En este sentido, la bendición sobre el pan y el vino que hace Jesús en la Pascua nos introduce en la institución. El pan y el vino de la Ultima Cena constituyen un anticipo de la entrega del Señor en la cruz. Por su palabra, ese pan se convierte en su mismo cuerpo. Y lo mismo el vino, que se convierte en su sangre, anticipo de su sangre derramada en la cruz. El sacerdote en la Eucaristía toma el pan y el vino, sobre los que ha pedido el Espíritu, y por sus palabras se convierten verdaderamente en el cuerpo y la sangre del Señor. Ahora un cuerpo resucitado y glorificado.
Seguidamente, nos encontramos con la anamnesis, en la que «la Iglesia en oración se adhiere al mandato de Jesús: «Haced esto en memoria de mía». En esta expresión se resume el deseo del Señor de que la Eucaristía se celebre todos los días. No es solo un recuerdo de lo que hizo, sino que verdaderamente se actualiza la entrega de Cristo, en su cuerpo y en su sangre, para el bien de todos.

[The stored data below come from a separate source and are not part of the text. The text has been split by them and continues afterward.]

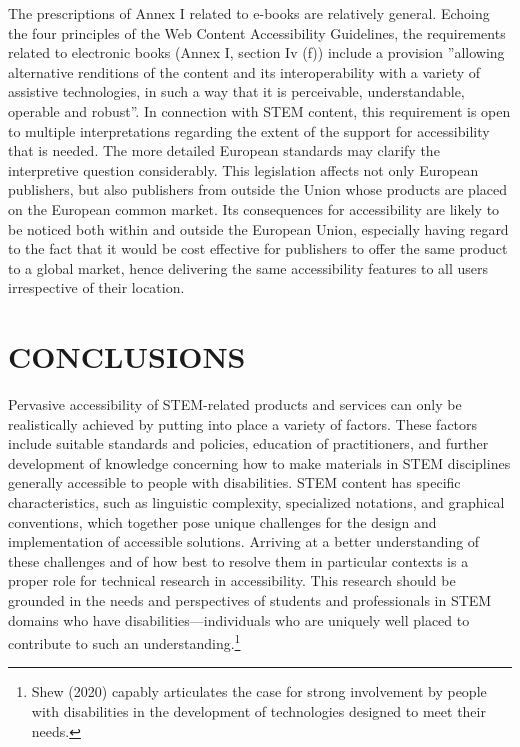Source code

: \documentclass{sig-alternate} %
\begin{document}
\begin{large}
The prescriptions of Annex I related to e-books are relatively general. Echoing the four principles of the Web Content Accessibility Guidelines, the requirements related to electronic books (Annex I, section Iv (f)) include a provision ”allowing alternative renditions of the content and its interoperability with a variety of assistive technologies, in such a way that it is perceivable, understandable, operable and robust”. In connection with STEM content, this requirement is open to multiple interpretations regarding the extent of the support for accessibility that is needed. The more detailed European standards may clarify the interpretive question considerably. This legislation affects not only European publishers, but also publishers from outside the Union whose products are placed on the European common market. Its consequences for accessibility are likely to be noticed both within and outside the European Union, especially having regard to the fact that it would be cost effective for publishers to offer the same product to a global market, hence delivering the same accessibility features to all users irrespective of their location.

\section*{CONCLUSIONS}

Pervasive accessibility of STEM-related products and services can only be realistically achieved by putting into place a variety of factors. These factors include suitable standards and policies, education of practitioners, and further development of knowledge concerning how to make materials in STEM disciplines generally accessible to people with disabilities. STEM content has specific characteristics, such as linguistic complexity, specialized notations, and graphical conventions, which together pose unique challenges for the design and implementation of accessible solutions. Arriving at a better understanding of these challenges and of how best to resolve them in particular contexts is a proper role for technical research in accessibility. This research should be grounded in the needs and perspectives of students and professionals in STEM domains who have disabilities—individuals who are uniquely well placed to contribute to such an understanding.\footnote{Shew (2020) capably articulates the case for strong involvement by people with disabilities in the development of technologies designed to meet their needs.}


\end{large}
\end{document}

A continuación de las palabras de la primera epíclesis y del memorial, el celebrante aclama: «este es el misterio de muestra fe». El misterio pascual de la muerte y resurrección del Señor, que se actualiza en cada celebración, constituye el núcleo central de la vida de todo bautizado y de toda la Iglesia... Por ello la respuesta del pueblo, confirma que el misterio pascual es el mensaje que la Iglesia quiere dar al mundo. Y que el deseo anhelante de la asamblea es que el Señor venga de modo definitivo, para poder vivir en la Pascua definitiva y cumplida para siempre. Por ello la asamblea responde: anunciamos tu muerte, proclamamos tu resurrección. Ven Señor Jesús.
Después, la plegaria continúa con la acción de gracias de la asamblea al Señor, por ser llamada a su servicio; para pasar a la segunda epíclesis. El celebrante unido en oración a la asamblea, pide una nueva intercesión del Espíritu. Así el mayor fruto de esta oración es la comunión, la unidad por la que el pueblo reunido para la celebración de los misterios se convierte en el cuerpo eclesial, cuya cabeza es Cristo.
En este sentido, podemos considerar las intercesiones que a continuación se realizan: por el Papa, los Obispos, los sacerdotes y por todos los fieles. La plegaria continúa con una oración por todos los difuntos, como nos lo muestra el canon romano. De este modo, en la intercesión por todo el pueblo de Dios, traemos la memoria de todos aquellos que han pasado por el trance de la muerte. Y pedimos para ellos, que pasen a gozar de la Iglesia celeste en la que canten las alabanzas a Dios por toda la eternidad. También en la celebración del sacramento nos sentimos unidos a los hermanos que están contemplando la gloria de Dios, y gracias a su presencia espiritual nos sentimos confortados, por la comunión de los santos. Así en la Eucaristía se une la Iglesia celeste, purgante y militante, que espera la venida del Señor en la parusía, para ser la Jerusalén celeste (cf. Ap 21, 2), transfigurada por la resurrección del Señor.
Para finalizar la plegaria el celebrante concluye con la solemne doxología final. Toda Eucaristía constituye una oración que se dirige al Padre por medio del Hijo en la unidad del Espíritu. La respuesta del pueblo termina con un Amén como confirmación y asentimiento con la mente, la boca y el corazón de que la alabanza a la Trinidad constituye el centro de su existencia.